Bogor || Radarpost.id
Di balik lebatnya hutan Gunung Salak, ada gemericik air yang memanggil lembut dari kejauhan. Suaranya berpadu dengan desau angin dan kicau burung, seolah mengundang siapa pun yang penat akan bisingnya kota. Itulah Curug Walet, air terjun tersembunyi yang kerap disebut-sebut sebagai surga kecil di Bogor.
Perjalanan menuju Curug Walet bukan sekadar wisata alam, melainkan pengalaman untuk menenangkan diri. Terletak di Desa Ciasihan, Kecamatan Pamijahan, Kabupaten Bogor, air terjun ini berdiri anggun di kawasan Taman Nasional Gunung Halimun Salak, sekitar 38 kilometer dari pusat kota Bogor.

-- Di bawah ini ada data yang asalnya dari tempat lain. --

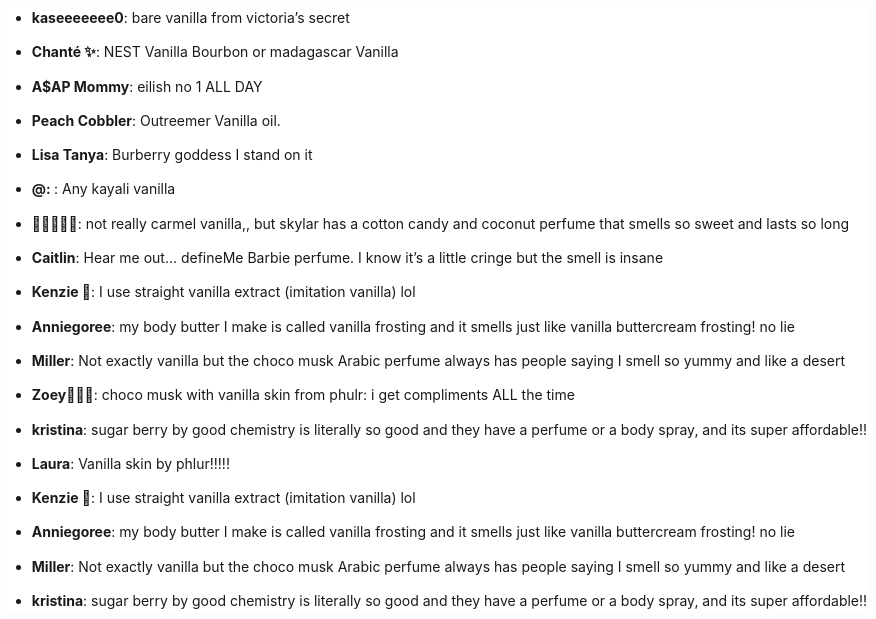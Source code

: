 * **kaseeeeeee0**:
  bare vanilla from victoria’s secret

* **Chanté ✨**:
  NEST Vanilla Bourbon or madagascar Vanilla

* **A$AP Mommy**:
  eilish no 1 ALL DAY

* **Peach Cobbler**:
  Outreemer Vanilla oil.

* **Lisa Tanya**:
  Burberry goddess I stand on it

* **@￶: ￶**:
  Any kayali vanilla

* **🍒🪩🐇💐🎱**:
  not really carmel vanilla,, but skylar has a cotton candy and coconut perfume that smells so sweet and lasts so long

* **Caitlin**:
  Hear me out… defineMe Barbie perfume. I know it’s a little cringe but the smell is insane

* **Kenzie 🎀**:
  I use straight vanilla extract (imitation vanilla) lol

* **Anniegoree**:
  my body butter I make is called vanilla frosting and it smells just like vanilla buttercream frosting! no lie

* **Miller**:
  Not exactly vanilla but the choco musk Arabic perfume always has people saying I smell so yummy and like a desert

* **Zoey🍉🇳🇬**:
  choco musk with vanilla skin from phulr: i get compliments ALL the time

* **kristina**:
  sugar berry by good chemistry is literally so good and they have a perfume or a body spray, and its super affordable!!

* **Laura**:
  Vanilla skin by phlur!!!!!

* **Kenzie 🎀**:
  I use straight vanilla extract (imitation vanilla) lol

* **Anniegoree**:
  my body butter I make is called vanilla frosting and it smells just like vanilla buttercream frosting! no lie

* **Miller**:
  Not exactly vanilla but the choco musk Arabic perfume always has people saying I smell so yummy and like a desert

* **kristina**:
  sugar berry by good chemistry is literally so good and they have a perfume or a body spray, and its super affordable!!
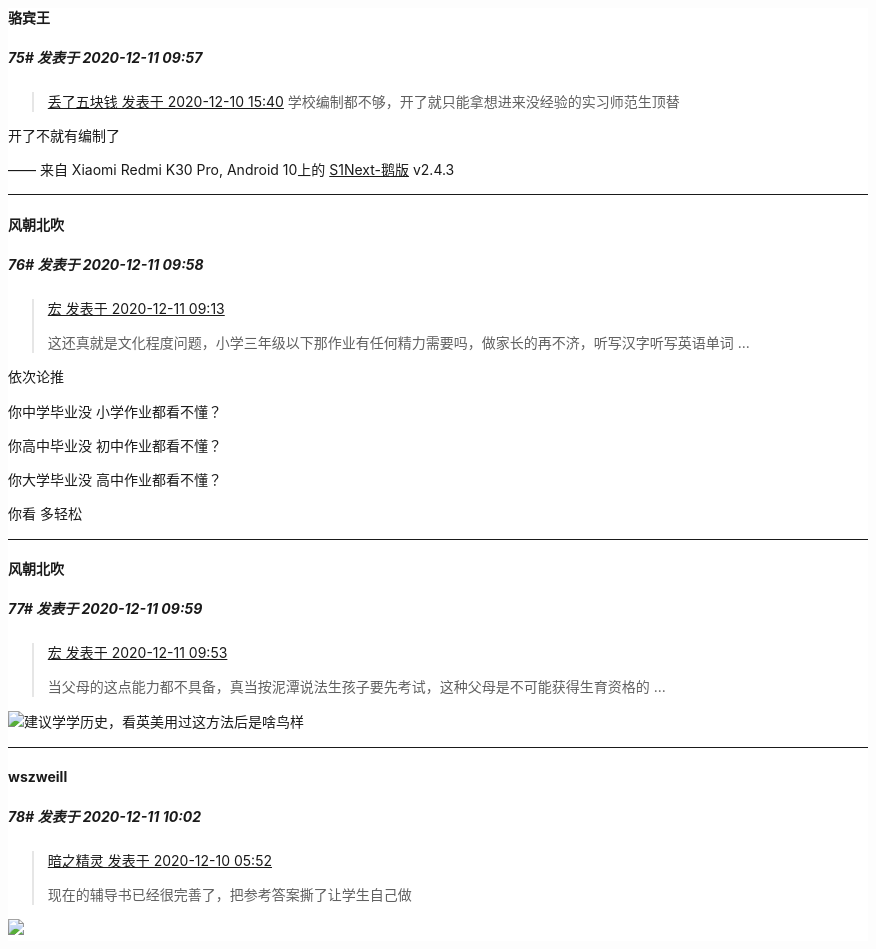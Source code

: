 ####  骆宾王  
##### 75#       发表于 2020-12-11 09:57


<blockquote><a href="httphttps://bbs.saraba1st.com/2b/forum.php?mod=redirect&amp;goto=findpost&amp;pid=49672926&amp;ptid=1976726" target="_blank">丢了五块钱 发表于 2020-12-10 15:40</a>
学校编制都不够，开了就只能拿想进来没经验的实习师范生顶替</blockquote>
开了不就有编制了

—— 来自 Xiaomi Redmi K30 Pro, Android 10上的 [S1Next-鹅版](https://github.com/ykrank/S1-Next/releases) v2.4.3


-----

####  风朝北吹  
##### 76#       发表于 2020-12-11 09:58


<blockquote><a href="httphttps://bbs.saraba1st.com/2b/forum.php?mod=redirect&amp;goto=findpost&amp;pid=49680189&amp;ptid=1976726" target="_blank">宏 发表于 2020-12-11 09:13</a>

这还真就是文化程度问题，小学三年级以下那作业有任何精力需要吗，做家长的再不济，听写汉字听写英语单词 ...</blockquote>
依次论推


你中学毕业没 小学作业都看不懂？

你高中毕业没 初中作业都看不懂？

你大学毕业没 高中作业都看不懂？


你看 多轻松


-----

####  风朝北吹  
##### 77#       发表于 2020-12-11 09:59


<blockquote><a href="httphttps://bbs.saraba1st.com/2b/forum.php?mod=redirect&amp;goto=findpost&amp;pid=49680744&amp;ptid=1976726" target="_blank">宏 发表于 2020-12-11 09:53</a>

当父母的这点能力都不具备，真当按泥潭说法生孩子要先考试，这种父母是不可能获得生育资格的 ...</blockquote>
<img src="https://static.saraba1st.com/image/smiley/face2017/047.png" referrerpolicy="no-referrer">建议学学历史，看英美用过这方法后是啥鸟样


-----

####  wszweill  
##### 78#       发表于 2020-12-11 10:02


<blockquote><a href="httphttps://bbs.saraba1st.com/2b/forum.php?mod=redirect&amp;goto=findpost&amp;pid=49675199&amp;ptid=1976726" target="_blank">暗之精灵 发表于 2020-12-10 05:52</a>

现在的辅导书已经很完善了，把参考答案撕了让学生自己做</blockquote>
<img src="https://static.saraba1st.com/image/smiley/face2017/068.png" referrerpolicy="no-referrer">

Untuk mencapainya, pengunjung harus menempuh perjalanan sekitar 1,5 jam. Dari parkiran, perjalanan masih berlanjut dengan trekking selama 30 menit melewati jalan bebatuan dan pepohonan rindang yang sejuk. Jalur ini memang menantang, tapi justru di sanalah letak pesonanya—setiap langkah seperti membawa kita semakin dekat pada ketenangan yang hilang di tengah hiruk pikuk keseharian.
Begitu sampai di lokasi, gemuruh air yang jatuh dari ketinggian menyambut dengan lembut. Air Curug Walet begitu jernih, berwarna kehijauan, dan terasa dingin menyegarkan karena bersumber langsung dari mata air Gunung Salak. Tiga tingkatan air terjun yang mengalir bertumpuk menciptakan panorama memukau, membuat siapa pun enggan beranjak terlalu cepat.
Tak hanya air terjunnya, pemandangan di sekitar Curug Walet pun menenangkan jiwa. Hamparan sawah yang hijau, udara yang bersih, dan pepohonan tropis yang meneduhi jalur trekking menjadikan perjalanan ini seperti meditasi alam. Di salah satu titik, pengunjung akan melewati tangga ikonik dari batu yang menurun tajam ke arah sungai—spot yang kerap menjadi favorit untuk berfoto.

Meski masih minim fasilitas, Curug Walet justru menawarkan sesuatu yang langka di destinasi wisata masa kini: keaslian. Tidak ada deretan warung atau musik bising; yang ada hanyalah suara alam dan ketenangan. Karena itu, pengunjung disarankan membawa bekal makanan, air minum, dan perlengkapan pribadi sebelum berangkat.
Harga tiket masuknya pun sangat terjangkau. Hanya dengan Rp20.000, wisatawan sudah bisa menikmati Curug Walet sekaligus Curug Payung dan Leuwi Hejo yang berdekatan. Tambahan biaya Rp10.000 dikenakan saat masuk kawasan Desa Ciasihan, serta tarif parkir sebesar Rp5.000 untuk motor dan Rp10.000 untuk mobil.
Curug Walet buka setiap hari pukul 08.00–16.00 WIB. Waktu terbaik untuk datang adalah pagi hari antara pukul 08.00–11.00 WIB, ketika udara masih segar dan sinar matahari belum terlalu terik.
Bagi pencinta alam dan petualangan, Curug Walet bukan sekadar tempat wisata—ia adalah perjalanan pulang ke alam. Di sini, waktu berjalan lebih lambat, udara terasa lebih jernih, dan setiap tetes air yang jatuh dari ketinggian seolah menghapus lelah dan gundah.
Karena pada akhirnya, healing terbaik memang bukan di pusat perbelanjaan, melainkan di pelukan alam yang masih murni—seperti Curug Walet di kaki Gunung Salak.